▶

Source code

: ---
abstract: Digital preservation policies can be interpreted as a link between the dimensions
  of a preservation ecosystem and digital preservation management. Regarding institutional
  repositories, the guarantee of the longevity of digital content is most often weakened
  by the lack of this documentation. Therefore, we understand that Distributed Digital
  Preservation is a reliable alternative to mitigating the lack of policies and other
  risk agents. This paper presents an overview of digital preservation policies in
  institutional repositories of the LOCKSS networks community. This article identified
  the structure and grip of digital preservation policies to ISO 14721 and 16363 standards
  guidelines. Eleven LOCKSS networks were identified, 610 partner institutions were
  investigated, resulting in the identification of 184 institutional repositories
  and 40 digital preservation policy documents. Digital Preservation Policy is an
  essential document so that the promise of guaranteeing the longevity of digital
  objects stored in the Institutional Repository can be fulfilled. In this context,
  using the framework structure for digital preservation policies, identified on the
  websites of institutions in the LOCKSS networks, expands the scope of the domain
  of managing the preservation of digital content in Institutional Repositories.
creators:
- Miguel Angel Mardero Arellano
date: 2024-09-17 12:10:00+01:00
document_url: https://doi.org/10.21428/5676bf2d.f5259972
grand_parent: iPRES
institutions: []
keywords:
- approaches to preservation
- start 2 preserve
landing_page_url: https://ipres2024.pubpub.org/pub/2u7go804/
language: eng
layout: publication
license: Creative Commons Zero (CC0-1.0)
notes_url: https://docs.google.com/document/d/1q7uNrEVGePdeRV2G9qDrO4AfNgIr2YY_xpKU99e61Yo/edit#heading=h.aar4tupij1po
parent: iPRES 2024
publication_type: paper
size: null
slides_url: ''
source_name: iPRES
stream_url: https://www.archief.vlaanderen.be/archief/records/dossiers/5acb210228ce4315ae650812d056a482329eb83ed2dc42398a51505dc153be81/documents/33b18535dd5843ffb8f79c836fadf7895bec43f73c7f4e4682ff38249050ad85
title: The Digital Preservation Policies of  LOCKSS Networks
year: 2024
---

◀

*What needs to be done*: Reproducing the whole listing above is not the task. Copy exactly only the lines from the one with "of managing the" to the one with "license: Creative Commons Zero (CC0-1.0)", both kept.

*Solution for this exercise*:
  of managing the preservation of digital content in Institutional Repositories.
creators:
- Miguel Angel Mardero Arellano
date: 2024-09-17 12:10:00+01:00
document_url: https://doi.org/10.21428/5676bf2d.f5259972
grand_parent: iPRES
institutions: []
keywords:
- approaches to preservation
- start 2 preserve
landing_page_url: https://ipres2024.pubpub.org/pub/2u7go804/
language: eng
layout: publication
license: Creative Commons Zero (CC0-1.0)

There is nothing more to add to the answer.